So this thread idea builds on a post by
@Nagol in a different thread ...
(also h/t
@Elfcrusher and
@Tony Vargas )
Specifically, the concept of D&D as post-apocalyptic wasteland.
MAX MAD FOR THE WIN! THUNDERDOME!
ahem.
So, the original snipped that prompted this thread was an explanation for what Nagol wants when they are deciding to play D&D, and they responded with:
I want a game world that is effectively post-apocalyptic -- where the best things need to be recovered, not constructed.
This concept resonated with many of us; Elfcrusher chimed in with:
I was even just thinking more generally that worlds in which nobody in the present can replicate the mysterious (magical?) achievements of the past...are appealing to me. Whether that's the Third Age of Middle Earth, or post-Roman Britain in Bernard Cornwell's novels, or the lost glory of the Jedi order.
And Tony Vargas added:
May be referring to the earlier takes on settings, and on the nature of items? I'm not sure when - it already seemed to be happening a lot when I started - we got this idea that today's magic-users need to be able to make any magic item, when, in genre, the distant past was often a pinnacle of magical power or a golden age. The genre's full of stuff like that: Tolkien's Ring and named glowing swords and Palantirs are essentially artifacts of the ancients. Artifacts/Relics were always part of the game. Greyhawk had empires destroyed by war or disaster in the past. Heck, even PoL fits that kind of theme, right up to (to my personal annoyance) the domains of the gods.

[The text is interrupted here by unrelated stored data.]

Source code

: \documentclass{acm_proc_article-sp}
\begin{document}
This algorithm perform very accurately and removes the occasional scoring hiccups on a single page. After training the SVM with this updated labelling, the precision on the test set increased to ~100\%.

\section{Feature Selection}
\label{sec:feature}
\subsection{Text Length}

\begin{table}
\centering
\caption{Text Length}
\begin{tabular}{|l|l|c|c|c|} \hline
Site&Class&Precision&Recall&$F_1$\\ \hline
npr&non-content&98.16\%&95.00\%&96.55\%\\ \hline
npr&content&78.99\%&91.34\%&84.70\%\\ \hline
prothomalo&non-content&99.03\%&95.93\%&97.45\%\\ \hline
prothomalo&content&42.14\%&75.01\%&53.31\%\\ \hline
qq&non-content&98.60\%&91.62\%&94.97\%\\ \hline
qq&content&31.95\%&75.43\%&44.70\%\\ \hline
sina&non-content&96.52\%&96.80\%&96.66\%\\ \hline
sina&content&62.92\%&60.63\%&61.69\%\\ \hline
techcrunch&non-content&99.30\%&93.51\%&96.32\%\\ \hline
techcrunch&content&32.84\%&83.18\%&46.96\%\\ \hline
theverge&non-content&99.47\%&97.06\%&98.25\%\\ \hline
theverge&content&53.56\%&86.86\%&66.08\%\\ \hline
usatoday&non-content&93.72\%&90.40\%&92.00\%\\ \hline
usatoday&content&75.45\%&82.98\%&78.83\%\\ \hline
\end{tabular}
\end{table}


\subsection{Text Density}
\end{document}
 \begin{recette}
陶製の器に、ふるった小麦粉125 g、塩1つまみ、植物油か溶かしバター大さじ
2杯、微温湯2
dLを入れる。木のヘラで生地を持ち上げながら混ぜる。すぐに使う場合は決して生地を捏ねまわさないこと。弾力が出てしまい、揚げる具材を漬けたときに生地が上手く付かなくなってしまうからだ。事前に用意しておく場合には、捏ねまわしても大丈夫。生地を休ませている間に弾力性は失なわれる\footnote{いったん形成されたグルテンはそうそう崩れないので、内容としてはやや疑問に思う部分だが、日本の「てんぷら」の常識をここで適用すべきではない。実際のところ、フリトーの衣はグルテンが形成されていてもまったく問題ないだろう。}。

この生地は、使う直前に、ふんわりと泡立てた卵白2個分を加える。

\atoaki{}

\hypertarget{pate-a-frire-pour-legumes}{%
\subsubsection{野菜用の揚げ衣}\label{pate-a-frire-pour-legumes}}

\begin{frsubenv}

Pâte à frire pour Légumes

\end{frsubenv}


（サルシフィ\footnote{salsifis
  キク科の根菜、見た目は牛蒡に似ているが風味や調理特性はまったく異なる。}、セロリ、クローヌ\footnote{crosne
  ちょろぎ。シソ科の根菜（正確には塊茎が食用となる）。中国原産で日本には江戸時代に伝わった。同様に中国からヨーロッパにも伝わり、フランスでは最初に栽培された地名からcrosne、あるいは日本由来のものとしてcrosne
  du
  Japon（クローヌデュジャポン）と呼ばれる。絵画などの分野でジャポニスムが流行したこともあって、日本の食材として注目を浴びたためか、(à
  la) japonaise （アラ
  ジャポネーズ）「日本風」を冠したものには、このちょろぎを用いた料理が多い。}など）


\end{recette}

So I am throwing this out for general conversation, since this is an idea I've kind of thought about before, but never in a truly systemic way.
Do you view D&D play (or at least the way you play D&D) as similar to many of the tropes and themes that you associate with typical post-apocalyptic settings?
How do you feel that the concepts of scarcity and post-apocalyptic settings, in general, have been incorporated into the general D&D mythos?